Ath Leathan doesn’t feature on the programme, but the manner in which that story is progressing certainly differs from all others, as evidenced by the strange goings-on at that meeting last Tuesday.
The owners and residents were gathered in the Ballymascanlon Hotel to see where they can go from here. Unusually for matters such as this a representative for the developer, McGreevy’s, which built the estate, actually attended.
Not only that, Bill Davidson from McGreevy’s told the gathering that mistakes were made in the construction and would be rectified. Speaking on LM/FM, Alan Grehan of the management company for the development said Mr Davidson ‘held his hands up’.
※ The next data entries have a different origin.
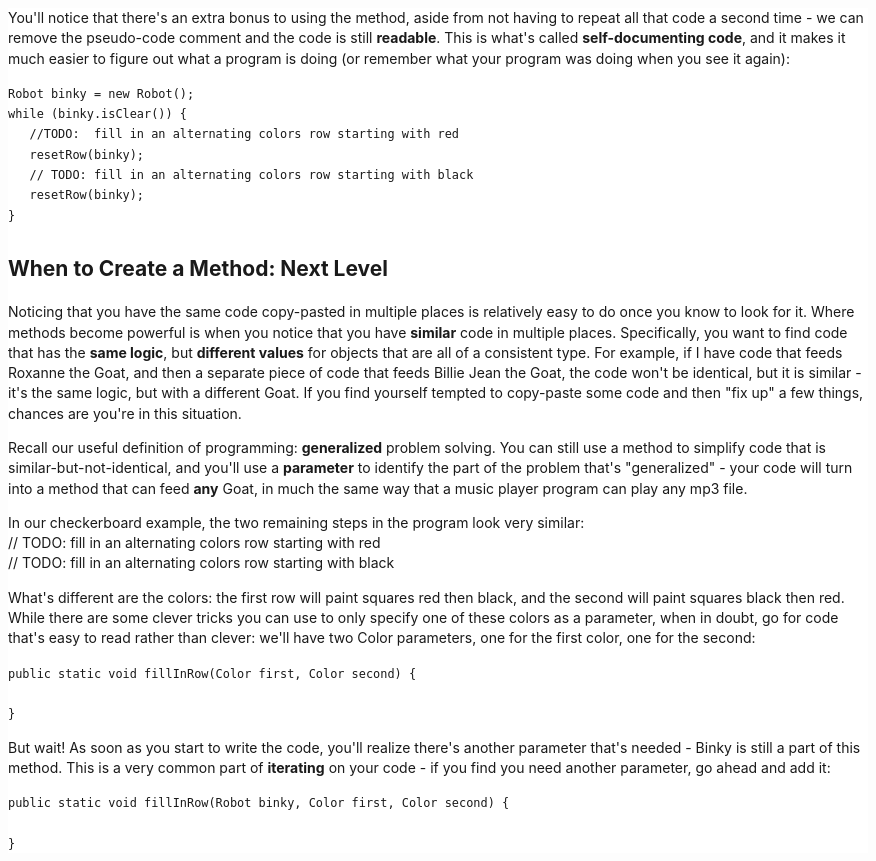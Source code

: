 You'll notice that there's an extra bonus to using the method, aside from not having to repeat all that code a second time \- we can remove the pseudo-code comment and the code is still **readable**. This is what's called **self-documenting code**, and it makes it much easier to figure out what a program is doing (or remember what your program was doing when you see it again):

```
Robot binky = new Robot();  
while (binky.isClear()) {  
   //TODO:  fill in an alternating colors row starting with red  
   resetRow(binky);  
   // TODO: fill in an alternating colors row starting with black  
   resetRow(binky);  
}
```

## When to Create a Method: Next Level

Noticing that you have the same code copy-pasted in multiple places is relatively easy to do once you know to look for it. Where methods become powerful is when you notice that you have **similar** code in multiple places. Specifically, you want to find code that has the **same logic**, but **different values** for objects that are all of a consistent type. For example, if I have code that feeds Roxanne the Goat, and then a separate piece of code that feeds Billie Jean the Goat, the code won't be identical, but it is similar \- it's the same logic, but with a different Goat. If you find yourself tempted to copy-paste some code and then "fix up" a few things, chances are you're in this situation. 

Recall our useful definition of programming: **generalized** problem solving. You can still use a method to simplify code that is similar-but-not-identical, and you'll use a **parameter** to identify the part of the problem that's "generalized" \- your code will turn into a method that can feed **any** Goat, in much the same way that a music player program can play any mp3 file.

In our checkerboard example, the two remaining steps in the program look very similar:  
// TODO: fill in an alternating colors row starting with red  
// TODO: fill in an alternating colors row starting with black

What's different are the colors: the first row will paint squares red then black, and the second will paint squares black then red. While there are some clever tricks you can use to only specify one of these colors as a parameter, when in doubt, go for code that's easy to read rather than clever: we'll have two Color parameters, one for the first color, one for the second:

```
public static void fillInRow(Color first, Color second) {

}
```

But wait\! As soon as you start to write the code, you'll realize there's another parameter that's needed \- Binky is still a part of this method. This is a very common part of **iterating** on your code \- if you find you need another parameter, go ahead and add it:

```
public static void fillInRow(Robot binky, Color first, Color second) {

}
```
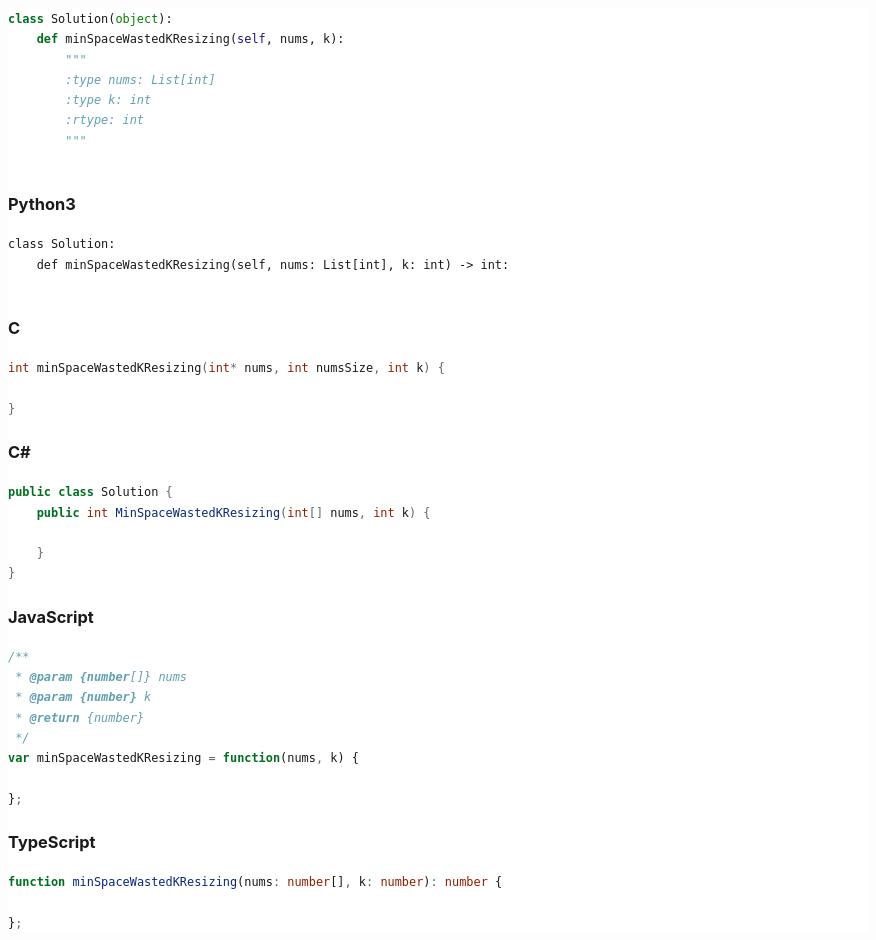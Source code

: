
 ```python
class Solution(object):
    def minSpaceWastedKResizing(self, nums, k):
        """
        :type nums: List[int]
        :type k: int
        :rtype: int
        """
        
```

### Python3

```python3
class Solution:
    def minSpaceWastedKResizing(self, nums: List[int], k: int) -> int:
        
```

### C

```c
int minSpaceWastedKResizing(int* nums, int numsSize, int k) {
    
}
```

### C#

```csharp
public class Solution {
    public int MinSpaceWastedKResizing(int[] nums, int k) {
        
    }
}
```

### JavaScript

```javascript
/**
 * @param {number[]} nums
 * @param {number} k
 * @return {number}
 */
var minSpaceWastedKResizing = function(nums, k) {
    
};
```

### TypeScript

```typescript
function minSpaceWastedKResizing(nums: number[], k: number): number {
    
};
```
“He ran through what he had done,” Grehan said.
“He had spoken to the fire officer, he had engaged with the original design team and he had engaged with other professionals. They did agree that mistakes had been made by a number of people in the development. They categorically stated that they would put it right.”
In my experience of covering these stories over the last three years the first instinct of any developer is to deny culpability. It is not beyond the bounds of possibility the deficiencies are attributable to something other than construction, but adopting a position of “nothing to do with me, guv” is more rule than exception.
In the case of Longboat Quay, developer Bernard McNamara put many of the problems down to “wear and tear”. Mr McNamara is currently in negotiations with Dublin City Council on how to address the repair work but he does not accept culpability for the deficiencies.

In Millfield Manor, a spokesman for Paddy Byrne told the programme that “the homes that were completed and sold have been the subject of extensive inspections and reports by Kildare County Council…which has given no rise to issues in relation to compliance with building regulations”. One might well read into that that any problems should be laid at the door of the county council.
Up in Ratoath, the developer is now — after a long battle by residents — assisting in having the remedial work done, but he does not accept culpability.
How much more of it is out there? That is the great imponderable. The cases that have come to light have done so for specific reasons. In a few instances it involved a receiver for a number of apartments employing a consultant to ensure that everything was ok. In Newbridge it was the fire that prompted investigation.
It is next to impossible to know how much more of it is out there. We do know Nama has spent more than €100m in addressing deficiencies in properties it has taken over.
There is also a lack of willingness on the part of owners to find out whether their properties have major deficiencies because it could turn out to be expensive. Most of the problems arise in apartments, which are used by most owners as a transient station before moving onto a house. Who wants to find deficiencies in a home that might devalue it? A similar approach is taken by many in the buy-to-let sector.
So we simply don’t know, and can only hope it won’t be a tragedy that will bring the matter to greater awareness.
The other outstanding feature in most of the cases we examined was the lack of regulation. During the Celtic Tiger, our old friend from the world of banking — light-touch regulation — was the order of the day.
In the wake of the Priory Hall debacle, new regulations were brought in that leave a paper trail but, some argue, does little else to protect homebuyers.

Some might consider the problem of shoddy and dangerous building work as a historical matter from a time when the whole country was living in something of a bubble insulated from reality.
Not so. The current crisis in housing means there is going to have to be an accelerated programme of home building in the coming years. Time is of the essence now in order to get people out of hotel rooms and into proper homes.
The potential for a repeat of the kind of fallout now being experienced from the last building boom is obvious. We need a system of regulation in which the public can have full confidence.